Il contesto competitivo e gli obiettivi della mossa
L'offensiva di novembre giunge in un momento particolarmente significativo per la casa automobilistica, la quale, dopo aver conquistato il primo posto nelle vendite di auto elettriche in Italia nel mese di ottobre con il modello Dolphin Surf, sembra voler consolidare la propria posizione con un'azione dal forte impatto simbolico. Ribaltando il concetto del "Black Friday" in "Back Friday", l'azienda non solo punta a stimolare la domanda nel breve periodo, ma anche a lanciare un messaggio più profondo riguardo alla necessità di un ricambio generazionale del parco automobilistico circolante.

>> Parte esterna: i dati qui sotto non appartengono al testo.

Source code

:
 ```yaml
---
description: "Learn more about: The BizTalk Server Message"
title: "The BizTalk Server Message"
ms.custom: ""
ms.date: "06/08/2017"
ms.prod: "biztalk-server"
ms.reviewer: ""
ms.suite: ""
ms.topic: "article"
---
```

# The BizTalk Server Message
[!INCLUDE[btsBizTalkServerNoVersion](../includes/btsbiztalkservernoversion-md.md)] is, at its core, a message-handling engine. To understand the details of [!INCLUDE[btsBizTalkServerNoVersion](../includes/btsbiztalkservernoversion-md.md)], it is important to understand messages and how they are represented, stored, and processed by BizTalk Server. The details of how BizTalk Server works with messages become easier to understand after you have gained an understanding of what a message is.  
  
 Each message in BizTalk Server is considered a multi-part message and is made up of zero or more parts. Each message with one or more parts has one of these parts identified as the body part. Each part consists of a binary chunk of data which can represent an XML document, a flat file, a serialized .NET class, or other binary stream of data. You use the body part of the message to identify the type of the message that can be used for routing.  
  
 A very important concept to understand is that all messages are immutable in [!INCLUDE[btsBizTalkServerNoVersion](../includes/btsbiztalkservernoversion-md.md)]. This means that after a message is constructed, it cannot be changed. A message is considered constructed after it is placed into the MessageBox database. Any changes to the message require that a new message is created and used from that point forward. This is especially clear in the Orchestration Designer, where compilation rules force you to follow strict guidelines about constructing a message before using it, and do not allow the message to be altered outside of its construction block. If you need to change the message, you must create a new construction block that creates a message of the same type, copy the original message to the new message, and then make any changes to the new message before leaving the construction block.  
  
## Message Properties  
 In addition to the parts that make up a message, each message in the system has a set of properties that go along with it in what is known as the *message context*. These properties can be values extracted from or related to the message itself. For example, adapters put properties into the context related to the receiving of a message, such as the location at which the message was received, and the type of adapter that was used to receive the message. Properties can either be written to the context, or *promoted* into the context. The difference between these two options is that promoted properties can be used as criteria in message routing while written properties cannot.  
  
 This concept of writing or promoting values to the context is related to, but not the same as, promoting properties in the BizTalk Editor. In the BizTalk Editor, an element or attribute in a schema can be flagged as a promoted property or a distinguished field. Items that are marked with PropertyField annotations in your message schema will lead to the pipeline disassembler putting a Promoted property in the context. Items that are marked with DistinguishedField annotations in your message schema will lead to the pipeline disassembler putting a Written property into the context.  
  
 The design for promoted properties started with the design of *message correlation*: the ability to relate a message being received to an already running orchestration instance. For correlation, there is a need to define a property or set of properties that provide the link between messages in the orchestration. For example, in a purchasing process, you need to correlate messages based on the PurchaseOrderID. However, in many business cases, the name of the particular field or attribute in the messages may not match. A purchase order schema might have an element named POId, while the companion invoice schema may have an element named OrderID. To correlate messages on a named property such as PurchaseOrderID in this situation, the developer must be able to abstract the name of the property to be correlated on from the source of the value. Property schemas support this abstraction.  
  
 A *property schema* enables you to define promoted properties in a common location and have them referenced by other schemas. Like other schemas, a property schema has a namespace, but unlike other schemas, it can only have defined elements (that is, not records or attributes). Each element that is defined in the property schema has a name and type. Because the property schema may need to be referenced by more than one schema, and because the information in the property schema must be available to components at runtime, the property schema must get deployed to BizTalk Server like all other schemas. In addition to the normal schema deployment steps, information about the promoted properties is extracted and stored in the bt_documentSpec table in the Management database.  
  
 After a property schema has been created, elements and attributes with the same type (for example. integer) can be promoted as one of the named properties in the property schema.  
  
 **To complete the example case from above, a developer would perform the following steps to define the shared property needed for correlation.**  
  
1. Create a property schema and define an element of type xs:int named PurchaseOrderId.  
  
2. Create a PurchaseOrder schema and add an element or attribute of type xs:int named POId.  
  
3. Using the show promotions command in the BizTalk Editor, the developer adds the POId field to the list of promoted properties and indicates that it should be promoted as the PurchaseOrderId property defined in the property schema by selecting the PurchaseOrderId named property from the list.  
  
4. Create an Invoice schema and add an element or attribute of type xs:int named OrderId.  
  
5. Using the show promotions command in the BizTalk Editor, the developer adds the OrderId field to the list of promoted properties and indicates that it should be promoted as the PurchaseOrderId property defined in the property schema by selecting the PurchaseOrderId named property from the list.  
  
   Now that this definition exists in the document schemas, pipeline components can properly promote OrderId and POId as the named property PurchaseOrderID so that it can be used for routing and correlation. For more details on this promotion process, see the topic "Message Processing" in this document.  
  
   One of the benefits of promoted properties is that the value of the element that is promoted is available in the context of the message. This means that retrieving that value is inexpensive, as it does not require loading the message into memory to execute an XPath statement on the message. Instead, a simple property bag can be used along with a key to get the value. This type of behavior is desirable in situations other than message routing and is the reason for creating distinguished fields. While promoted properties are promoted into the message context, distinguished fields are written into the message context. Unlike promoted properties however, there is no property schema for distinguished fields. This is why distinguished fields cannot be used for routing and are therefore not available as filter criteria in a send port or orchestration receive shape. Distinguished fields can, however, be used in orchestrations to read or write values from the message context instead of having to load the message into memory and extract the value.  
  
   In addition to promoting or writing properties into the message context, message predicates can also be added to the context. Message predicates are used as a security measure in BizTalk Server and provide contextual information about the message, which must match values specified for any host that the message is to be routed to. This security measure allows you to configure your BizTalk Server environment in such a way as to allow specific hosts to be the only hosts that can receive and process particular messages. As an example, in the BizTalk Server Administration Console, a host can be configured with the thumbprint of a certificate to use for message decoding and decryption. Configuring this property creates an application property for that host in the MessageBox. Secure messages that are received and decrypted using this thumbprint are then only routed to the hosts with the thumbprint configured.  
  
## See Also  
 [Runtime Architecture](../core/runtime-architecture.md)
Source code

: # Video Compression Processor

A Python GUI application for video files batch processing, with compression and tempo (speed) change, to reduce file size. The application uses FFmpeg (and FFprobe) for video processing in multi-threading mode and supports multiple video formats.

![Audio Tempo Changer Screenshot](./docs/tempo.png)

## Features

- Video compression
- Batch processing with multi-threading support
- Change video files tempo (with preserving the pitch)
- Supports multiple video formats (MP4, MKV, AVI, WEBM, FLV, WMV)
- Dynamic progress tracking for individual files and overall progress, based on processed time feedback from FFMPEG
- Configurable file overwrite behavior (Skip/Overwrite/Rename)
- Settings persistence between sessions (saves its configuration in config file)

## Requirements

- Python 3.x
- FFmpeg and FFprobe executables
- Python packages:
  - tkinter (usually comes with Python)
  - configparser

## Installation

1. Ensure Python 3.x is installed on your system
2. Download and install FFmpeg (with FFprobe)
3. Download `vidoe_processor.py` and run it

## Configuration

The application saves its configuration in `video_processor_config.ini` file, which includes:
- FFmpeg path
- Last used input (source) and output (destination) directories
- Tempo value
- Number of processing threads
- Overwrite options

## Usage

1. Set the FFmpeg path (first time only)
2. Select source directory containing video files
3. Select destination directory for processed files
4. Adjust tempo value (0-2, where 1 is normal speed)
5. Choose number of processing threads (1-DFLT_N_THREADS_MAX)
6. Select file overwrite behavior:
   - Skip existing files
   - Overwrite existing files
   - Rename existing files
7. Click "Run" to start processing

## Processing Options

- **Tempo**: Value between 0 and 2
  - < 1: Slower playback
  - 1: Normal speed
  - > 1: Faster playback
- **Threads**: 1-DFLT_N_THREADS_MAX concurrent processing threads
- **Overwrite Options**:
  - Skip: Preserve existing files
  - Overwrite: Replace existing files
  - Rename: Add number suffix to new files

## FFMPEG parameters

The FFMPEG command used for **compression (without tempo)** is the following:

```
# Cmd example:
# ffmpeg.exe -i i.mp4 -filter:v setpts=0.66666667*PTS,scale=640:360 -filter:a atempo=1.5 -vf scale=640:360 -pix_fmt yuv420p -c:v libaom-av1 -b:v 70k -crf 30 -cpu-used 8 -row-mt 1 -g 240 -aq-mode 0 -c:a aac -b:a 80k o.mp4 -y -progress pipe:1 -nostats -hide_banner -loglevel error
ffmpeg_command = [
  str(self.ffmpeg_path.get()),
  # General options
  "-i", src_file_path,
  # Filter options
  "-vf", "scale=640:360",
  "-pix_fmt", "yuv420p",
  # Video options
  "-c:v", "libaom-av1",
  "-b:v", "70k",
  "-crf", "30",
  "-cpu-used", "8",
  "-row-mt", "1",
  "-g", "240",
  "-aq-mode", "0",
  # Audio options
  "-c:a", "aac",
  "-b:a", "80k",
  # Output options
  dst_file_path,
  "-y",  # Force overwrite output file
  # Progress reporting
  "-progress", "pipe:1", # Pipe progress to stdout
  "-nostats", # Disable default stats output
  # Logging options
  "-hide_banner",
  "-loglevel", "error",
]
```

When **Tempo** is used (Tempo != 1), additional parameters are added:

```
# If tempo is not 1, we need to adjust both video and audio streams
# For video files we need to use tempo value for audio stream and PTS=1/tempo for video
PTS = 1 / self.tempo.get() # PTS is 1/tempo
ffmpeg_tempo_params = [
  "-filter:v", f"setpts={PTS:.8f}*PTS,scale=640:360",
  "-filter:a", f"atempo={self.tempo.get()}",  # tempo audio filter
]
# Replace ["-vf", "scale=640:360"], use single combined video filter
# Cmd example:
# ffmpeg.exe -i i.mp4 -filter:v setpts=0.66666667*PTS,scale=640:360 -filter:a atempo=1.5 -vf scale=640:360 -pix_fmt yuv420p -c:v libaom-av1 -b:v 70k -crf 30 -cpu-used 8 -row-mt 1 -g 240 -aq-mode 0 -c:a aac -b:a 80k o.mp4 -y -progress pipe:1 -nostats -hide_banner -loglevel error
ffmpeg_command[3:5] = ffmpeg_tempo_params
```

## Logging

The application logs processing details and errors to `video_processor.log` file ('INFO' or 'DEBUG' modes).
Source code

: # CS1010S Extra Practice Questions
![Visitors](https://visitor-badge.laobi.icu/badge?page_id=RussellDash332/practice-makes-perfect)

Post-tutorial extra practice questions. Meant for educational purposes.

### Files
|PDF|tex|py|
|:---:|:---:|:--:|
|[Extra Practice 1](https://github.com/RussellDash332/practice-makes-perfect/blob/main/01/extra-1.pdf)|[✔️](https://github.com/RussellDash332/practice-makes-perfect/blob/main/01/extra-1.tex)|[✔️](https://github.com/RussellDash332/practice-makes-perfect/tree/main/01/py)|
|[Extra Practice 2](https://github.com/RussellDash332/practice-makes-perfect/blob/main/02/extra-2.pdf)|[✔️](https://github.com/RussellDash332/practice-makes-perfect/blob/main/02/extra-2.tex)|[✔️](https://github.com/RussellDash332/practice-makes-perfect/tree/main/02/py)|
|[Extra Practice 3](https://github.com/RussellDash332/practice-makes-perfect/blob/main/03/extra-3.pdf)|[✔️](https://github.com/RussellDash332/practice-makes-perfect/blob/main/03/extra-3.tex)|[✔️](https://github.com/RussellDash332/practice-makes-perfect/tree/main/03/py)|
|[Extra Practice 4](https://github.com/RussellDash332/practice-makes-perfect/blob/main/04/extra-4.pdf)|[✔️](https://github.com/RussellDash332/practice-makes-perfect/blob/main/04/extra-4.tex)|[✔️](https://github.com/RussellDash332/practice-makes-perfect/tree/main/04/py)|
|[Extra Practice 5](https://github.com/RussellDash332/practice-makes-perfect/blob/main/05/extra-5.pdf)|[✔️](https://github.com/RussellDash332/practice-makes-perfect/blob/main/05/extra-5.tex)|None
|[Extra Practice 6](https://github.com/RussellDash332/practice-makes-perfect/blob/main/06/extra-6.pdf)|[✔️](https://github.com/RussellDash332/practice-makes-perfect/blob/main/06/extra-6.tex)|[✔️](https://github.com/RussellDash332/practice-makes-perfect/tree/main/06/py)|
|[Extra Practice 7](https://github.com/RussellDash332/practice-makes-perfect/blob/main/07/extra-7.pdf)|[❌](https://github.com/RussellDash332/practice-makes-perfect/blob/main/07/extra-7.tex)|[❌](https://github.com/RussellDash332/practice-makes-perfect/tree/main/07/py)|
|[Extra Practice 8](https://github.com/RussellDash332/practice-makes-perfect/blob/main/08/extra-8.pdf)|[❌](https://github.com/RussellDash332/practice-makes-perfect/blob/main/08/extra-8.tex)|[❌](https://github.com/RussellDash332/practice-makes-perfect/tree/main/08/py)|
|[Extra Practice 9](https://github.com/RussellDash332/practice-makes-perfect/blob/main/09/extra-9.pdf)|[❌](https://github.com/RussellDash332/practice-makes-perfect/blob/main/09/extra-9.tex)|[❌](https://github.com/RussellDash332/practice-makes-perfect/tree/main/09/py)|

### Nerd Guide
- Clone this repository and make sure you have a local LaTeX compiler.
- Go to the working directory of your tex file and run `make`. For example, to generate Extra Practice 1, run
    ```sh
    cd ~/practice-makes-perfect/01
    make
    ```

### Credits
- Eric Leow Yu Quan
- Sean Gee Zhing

L'iniziativa, inserendosi in un panorama di promozioni che include anche altri costruttori, come Hyundai con le sue proposte sulla Santa Fe Hybrid, contribuisce a rendere il mese un vero e proprio crocevia di opportunità per chi è intenzionato a passare alla mobilità a basse emissioni.
Una strategia di mercato indipendente e aggressiva
Ciò che caratterizza profondamente la mossa di BYD è la sua natura indipendente dai meccanismi di incentivazione statale, un elemento che le conferisce una notevole agilità operativa e che le permette di presentarsi sul mercato con un'immagine di efficienza e concretezza. L'azienda, pagando di tasca propria gli sconti elevati, si assume interamente l'onere della promozione, evitando così ai propri clienti non solo le code per l'accesso ai contributi pubblici, ma anche qualsiasi verifica sul reddito. Questo modus operandi, che riflette una politica dei prezzi particolarmente aggressiva e focalizzata sulla crescita della quota di mercato in Europa, segna un ulteriore passo nella sfida lanciata ai costruttori storici del continente, i quali si trovano a dover fronteggiare una concorrenza sempre più agguerrita e determinata.